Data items
*** Begin section ***

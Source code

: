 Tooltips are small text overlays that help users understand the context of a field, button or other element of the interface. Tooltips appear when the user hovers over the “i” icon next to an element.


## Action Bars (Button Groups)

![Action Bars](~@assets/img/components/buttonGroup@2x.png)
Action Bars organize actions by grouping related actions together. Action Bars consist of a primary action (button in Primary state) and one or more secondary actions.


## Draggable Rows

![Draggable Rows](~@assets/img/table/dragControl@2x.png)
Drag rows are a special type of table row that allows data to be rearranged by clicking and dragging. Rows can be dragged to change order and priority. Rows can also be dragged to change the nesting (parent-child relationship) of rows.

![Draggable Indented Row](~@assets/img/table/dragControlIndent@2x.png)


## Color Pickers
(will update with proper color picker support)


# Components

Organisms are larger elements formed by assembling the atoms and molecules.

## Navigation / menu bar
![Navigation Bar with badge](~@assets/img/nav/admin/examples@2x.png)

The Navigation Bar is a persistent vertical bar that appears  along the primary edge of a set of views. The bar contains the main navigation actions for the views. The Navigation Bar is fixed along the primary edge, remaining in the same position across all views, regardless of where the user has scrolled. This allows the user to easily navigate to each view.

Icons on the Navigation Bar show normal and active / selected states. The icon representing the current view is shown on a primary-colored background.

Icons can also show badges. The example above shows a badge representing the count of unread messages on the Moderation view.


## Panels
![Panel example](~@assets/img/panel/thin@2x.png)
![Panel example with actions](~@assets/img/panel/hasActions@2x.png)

*** End section ***

■ **What is being asked**:
Give back all the data exactly as it was written.

■ **Response to the task**:
Source code

: Tooltips are small text overlays that help users understand the context of a field, button or other element of the interface. Tooltips appear when the user hovers over the “i” icon next to an element.


## Action Bars (Button Groups)

![Action Bars](~@assets/img/components/buttonGroup@2x.png)
Action Bars organize actions by grouping related actions together. Action Bars consist of a primary action (button in Primary state) and one or more secondary actions.


## Draggable Rows

![Draggable Rows](~@assets/img/table/dragControl@2x.png)
Drag rows are a special type of table row that allows data to be rearranged by clicking and dragging. Rows can be dragged to change order and priority. Rows can also be dragged to change the nesting (parent-child relationship) of rows.

![Draggable Indented Row](~@assets/img/table/dragControlIndent@2x.png)


## Color Pickers
(will update with proper color picker support)


# Components

Organisms are larger elements formed by assembling the atoms and molecules.

## Navigation / menu bar
![Navigation Bar with badge](~@assets/img/nav/admin/examples@2x.png)

The Navigation Bar is a persistent vertical bar that appears  along the primary edge of a set of views. The bar contains the main navigation actions for the views. The Navigation Bar is fixed along the primary edge, remaining in the same position across all views, regardless of where the user has scrolled. This allows the user to easily navigate to each view.

Icons on the Navigation Bar show normal and active / selected states. The icon representing the current view is shown on a primary-colored background.

Icons can also show badges. The example above shows a badge representing the count of unread messages on the Moderation view.


## Panels
![Panel example](~@assets/img/panel/thin@2x.png)
![Panel example with actions](~@assets/img/panel/hasActions@2x.png)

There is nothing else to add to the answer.